→ **Task brief**
Go to the line in the entries below that holds "- Settings -> Kubernetes -> Enable" and repeat exactly from there through the line that holds "- [Visual Studio Code - Marketplace", inclusive.

→ **Information shown**
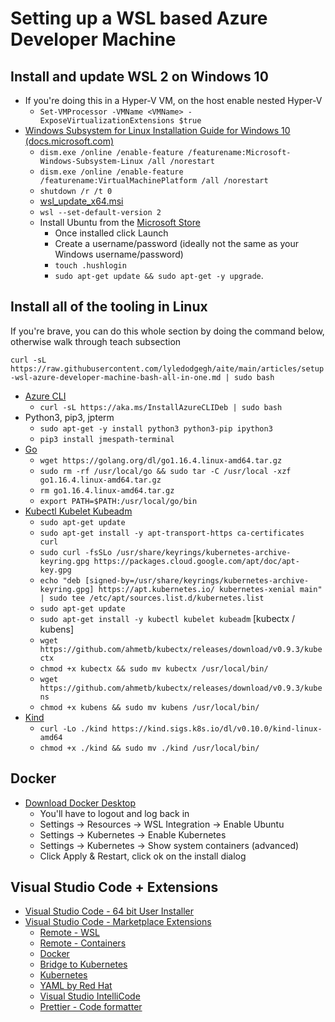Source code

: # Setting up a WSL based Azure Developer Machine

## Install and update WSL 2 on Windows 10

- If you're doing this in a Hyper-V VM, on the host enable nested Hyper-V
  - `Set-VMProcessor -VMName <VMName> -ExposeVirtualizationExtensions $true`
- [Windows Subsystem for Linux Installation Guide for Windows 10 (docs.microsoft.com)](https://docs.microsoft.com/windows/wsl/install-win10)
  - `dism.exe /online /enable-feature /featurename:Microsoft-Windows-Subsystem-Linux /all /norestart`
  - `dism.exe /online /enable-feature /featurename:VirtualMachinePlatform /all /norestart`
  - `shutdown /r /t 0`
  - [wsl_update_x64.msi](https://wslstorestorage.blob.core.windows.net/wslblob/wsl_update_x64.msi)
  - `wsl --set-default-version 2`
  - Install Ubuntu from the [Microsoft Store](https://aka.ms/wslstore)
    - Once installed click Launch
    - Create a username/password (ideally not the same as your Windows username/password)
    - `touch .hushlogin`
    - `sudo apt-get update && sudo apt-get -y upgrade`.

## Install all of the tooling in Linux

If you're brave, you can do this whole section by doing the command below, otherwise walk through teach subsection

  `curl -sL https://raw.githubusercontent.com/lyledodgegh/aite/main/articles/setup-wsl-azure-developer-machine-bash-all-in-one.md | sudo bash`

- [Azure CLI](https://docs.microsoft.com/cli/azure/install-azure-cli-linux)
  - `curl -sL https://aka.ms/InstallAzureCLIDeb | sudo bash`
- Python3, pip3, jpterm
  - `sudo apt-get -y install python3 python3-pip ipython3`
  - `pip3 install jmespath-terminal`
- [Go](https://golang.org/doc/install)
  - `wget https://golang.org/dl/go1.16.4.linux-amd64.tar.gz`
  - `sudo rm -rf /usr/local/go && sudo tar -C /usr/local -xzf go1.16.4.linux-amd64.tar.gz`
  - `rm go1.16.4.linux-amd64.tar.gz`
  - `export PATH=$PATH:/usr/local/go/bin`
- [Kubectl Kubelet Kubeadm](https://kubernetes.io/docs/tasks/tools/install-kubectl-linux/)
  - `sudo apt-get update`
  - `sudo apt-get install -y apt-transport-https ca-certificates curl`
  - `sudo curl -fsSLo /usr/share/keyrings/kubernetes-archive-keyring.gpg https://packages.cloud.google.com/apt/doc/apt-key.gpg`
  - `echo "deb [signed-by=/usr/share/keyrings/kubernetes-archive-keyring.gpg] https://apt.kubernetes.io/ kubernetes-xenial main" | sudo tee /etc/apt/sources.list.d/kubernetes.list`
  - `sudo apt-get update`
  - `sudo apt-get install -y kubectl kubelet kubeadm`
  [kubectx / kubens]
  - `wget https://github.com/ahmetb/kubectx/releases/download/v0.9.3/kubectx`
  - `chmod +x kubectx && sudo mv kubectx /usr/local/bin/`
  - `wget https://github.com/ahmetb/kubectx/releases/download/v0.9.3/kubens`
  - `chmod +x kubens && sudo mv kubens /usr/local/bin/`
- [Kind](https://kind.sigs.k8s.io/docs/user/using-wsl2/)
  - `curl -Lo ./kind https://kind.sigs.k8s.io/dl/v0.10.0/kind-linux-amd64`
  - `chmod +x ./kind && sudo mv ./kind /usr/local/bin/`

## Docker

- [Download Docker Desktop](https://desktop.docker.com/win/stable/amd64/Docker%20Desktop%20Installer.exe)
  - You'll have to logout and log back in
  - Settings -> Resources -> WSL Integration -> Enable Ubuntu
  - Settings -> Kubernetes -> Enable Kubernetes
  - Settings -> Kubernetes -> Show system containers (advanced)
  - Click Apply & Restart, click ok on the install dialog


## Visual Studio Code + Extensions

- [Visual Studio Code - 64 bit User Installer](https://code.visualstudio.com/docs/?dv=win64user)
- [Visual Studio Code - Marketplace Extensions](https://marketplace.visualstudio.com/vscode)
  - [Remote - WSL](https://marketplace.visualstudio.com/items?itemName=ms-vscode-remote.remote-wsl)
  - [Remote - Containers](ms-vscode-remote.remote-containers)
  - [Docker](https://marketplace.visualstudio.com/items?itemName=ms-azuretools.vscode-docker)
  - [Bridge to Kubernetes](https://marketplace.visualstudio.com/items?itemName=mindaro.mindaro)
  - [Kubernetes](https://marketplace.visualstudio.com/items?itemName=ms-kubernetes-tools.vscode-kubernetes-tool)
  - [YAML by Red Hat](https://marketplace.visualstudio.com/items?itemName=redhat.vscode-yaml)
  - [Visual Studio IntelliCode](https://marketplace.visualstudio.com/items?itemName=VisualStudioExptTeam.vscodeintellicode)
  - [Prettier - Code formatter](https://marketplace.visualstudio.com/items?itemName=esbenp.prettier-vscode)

→ **Output below**
  - Settings -> Kubernetes -> Enable Kubernetes
  - Settings -> Kubernetes -> Show system containers (advanced)
  - Click Apply & Restart, click ok on the install dialog


## Visual Studio Code + Extensions

- [Visual Studio Code - 64 bit User Installer](https://code.visualstudio.com/docs/?dv=win64user)
- [Visual Studio Code - Marketplace Extensions](https://marketplace.visualstudio.com/vscode)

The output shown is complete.